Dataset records
---*---

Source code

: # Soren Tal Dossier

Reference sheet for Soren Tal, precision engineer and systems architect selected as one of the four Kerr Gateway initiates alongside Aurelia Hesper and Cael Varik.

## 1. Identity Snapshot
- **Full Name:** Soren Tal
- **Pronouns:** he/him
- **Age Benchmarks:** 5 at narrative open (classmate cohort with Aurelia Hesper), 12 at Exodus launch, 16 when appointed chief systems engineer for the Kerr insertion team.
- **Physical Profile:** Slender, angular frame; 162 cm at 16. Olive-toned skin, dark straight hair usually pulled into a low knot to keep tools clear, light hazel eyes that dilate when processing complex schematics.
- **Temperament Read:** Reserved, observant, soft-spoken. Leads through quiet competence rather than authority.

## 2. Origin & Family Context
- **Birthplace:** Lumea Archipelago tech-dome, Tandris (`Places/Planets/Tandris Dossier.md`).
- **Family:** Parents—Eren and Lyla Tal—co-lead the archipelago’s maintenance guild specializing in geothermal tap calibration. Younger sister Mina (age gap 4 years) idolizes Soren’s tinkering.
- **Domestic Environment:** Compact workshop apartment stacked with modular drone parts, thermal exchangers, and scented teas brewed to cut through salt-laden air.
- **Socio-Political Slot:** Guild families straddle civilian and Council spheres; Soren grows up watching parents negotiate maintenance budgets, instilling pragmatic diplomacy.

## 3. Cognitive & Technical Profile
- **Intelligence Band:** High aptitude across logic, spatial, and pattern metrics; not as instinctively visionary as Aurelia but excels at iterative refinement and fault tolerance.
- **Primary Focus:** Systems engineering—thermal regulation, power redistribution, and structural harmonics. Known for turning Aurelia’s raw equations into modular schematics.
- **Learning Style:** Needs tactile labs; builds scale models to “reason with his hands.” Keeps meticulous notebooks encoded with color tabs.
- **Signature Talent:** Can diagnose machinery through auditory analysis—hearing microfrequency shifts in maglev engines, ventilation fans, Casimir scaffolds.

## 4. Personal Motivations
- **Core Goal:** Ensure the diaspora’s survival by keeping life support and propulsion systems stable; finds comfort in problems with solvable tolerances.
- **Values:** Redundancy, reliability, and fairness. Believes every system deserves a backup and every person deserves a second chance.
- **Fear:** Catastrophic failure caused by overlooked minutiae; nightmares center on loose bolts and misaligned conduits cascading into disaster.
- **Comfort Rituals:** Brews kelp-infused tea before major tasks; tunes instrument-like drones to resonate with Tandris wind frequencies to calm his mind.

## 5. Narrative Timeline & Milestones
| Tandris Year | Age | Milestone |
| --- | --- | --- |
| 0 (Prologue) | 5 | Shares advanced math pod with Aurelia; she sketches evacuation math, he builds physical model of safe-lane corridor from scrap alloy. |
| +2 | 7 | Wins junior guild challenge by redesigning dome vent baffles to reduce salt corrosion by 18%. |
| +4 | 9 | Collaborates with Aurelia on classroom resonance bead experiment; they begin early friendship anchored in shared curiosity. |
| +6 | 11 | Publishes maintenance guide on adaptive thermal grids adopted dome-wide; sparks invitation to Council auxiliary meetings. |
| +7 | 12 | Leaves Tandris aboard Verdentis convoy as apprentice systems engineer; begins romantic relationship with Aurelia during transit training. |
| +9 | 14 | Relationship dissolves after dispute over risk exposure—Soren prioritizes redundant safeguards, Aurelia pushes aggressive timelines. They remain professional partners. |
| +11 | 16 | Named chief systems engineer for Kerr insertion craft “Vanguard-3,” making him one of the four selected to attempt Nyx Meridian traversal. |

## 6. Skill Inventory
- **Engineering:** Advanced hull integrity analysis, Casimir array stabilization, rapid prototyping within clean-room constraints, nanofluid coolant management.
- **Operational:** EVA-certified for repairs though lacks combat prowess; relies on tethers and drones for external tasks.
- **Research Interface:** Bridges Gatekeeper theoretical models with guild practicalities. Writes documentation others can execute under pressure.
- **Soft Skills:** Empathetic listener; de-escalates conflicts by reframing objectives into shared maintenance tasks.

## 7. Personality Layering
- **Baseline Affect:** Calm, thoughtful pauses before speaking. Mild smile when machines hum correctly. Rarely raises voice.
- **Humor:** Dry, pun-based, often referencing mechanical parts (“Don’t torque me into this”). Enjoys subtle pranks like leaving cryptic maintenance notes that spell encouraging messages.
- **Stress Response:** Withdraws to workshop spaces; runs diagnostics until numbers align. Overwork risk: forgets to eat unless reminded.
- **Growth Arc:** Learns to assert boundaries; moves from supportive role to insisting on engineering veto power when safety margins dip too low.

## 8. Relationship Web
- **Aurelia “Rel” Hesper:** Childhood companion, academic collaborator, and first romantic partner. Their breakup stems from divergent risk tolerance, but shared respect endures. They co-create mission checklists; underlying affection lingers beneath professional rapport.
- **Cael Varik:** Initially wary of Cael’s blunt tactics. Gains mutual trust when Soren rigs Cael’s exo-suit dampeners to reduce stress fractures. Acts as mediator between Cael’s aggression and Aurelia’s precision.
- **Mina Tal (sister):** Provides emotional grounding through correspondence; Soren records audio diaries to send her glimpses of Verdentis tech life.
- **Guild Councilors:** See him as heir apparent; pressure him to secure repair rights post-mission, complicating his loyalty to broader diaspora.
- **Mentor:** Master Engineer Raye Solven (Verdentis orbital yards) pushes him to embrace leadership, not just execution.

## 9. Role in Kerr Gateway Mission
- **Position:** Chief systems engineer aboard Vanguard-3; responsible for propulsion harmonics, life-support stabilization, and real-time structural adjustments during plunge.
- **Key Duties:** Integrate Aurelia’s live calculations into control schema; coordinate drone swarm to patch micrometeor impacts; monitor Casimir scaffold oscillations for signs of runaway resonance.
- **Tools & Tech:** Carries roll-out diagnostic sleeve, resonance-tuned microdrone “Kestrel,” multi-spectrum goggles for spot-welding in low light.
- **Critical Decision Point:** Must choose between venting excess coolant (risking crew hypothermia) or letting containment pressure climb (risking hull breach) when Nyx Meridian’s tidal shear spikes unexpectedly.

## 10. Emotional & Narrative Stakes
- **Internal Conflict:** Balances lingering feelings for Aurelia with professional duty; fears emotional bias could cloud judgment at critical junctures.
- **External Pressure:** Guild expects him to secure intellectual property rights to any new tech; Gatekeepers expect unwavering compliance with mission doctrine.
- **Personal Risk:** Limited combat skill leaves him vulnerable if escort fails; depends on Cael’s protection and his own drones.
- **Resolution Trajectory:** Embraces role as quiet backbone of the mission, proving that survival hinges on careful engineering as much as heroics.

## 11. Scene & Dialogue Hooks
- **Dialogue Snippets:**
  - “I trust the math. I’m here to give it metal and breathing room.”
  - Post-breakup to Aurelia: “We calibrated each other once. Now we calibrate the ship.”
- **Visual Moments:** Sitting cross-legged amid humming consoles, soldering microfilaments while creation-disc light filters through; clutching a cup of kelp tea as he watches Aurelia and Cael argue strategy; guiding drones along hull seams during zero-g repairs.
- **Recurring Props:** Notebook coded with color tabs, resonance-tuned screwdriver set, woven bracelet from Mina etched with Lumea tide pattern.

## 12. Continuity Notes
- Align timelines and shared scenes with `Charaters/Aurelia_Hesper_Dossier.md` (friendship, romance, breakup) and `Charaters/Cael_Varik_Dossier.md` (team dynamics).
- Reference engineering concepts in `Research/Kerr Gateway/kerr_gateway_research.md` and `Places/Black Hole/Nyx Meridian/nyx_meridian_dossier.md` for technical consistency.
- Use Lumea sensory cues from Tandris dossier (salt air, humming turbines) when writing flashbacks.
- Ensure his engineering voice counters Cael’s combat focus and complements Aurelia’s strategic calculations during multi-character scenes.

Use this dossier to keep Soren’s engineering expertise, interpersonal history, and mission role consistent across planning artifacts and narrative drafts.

---*---

Task statement:
Look through the entries and return every line where "calculations" appears.

Output for this task:
- **Key Duties:** Integrate Aurelia’s live calculations into control schema; coordinate drone swarm to patch micrometeor impacts; monitor Casimir scaffold oscillations for signs of runaway resonance.
- Ensure his engineering voice counters Cael’s combat focus and complements Aurelia’s strategic calculations during multi-character scenes.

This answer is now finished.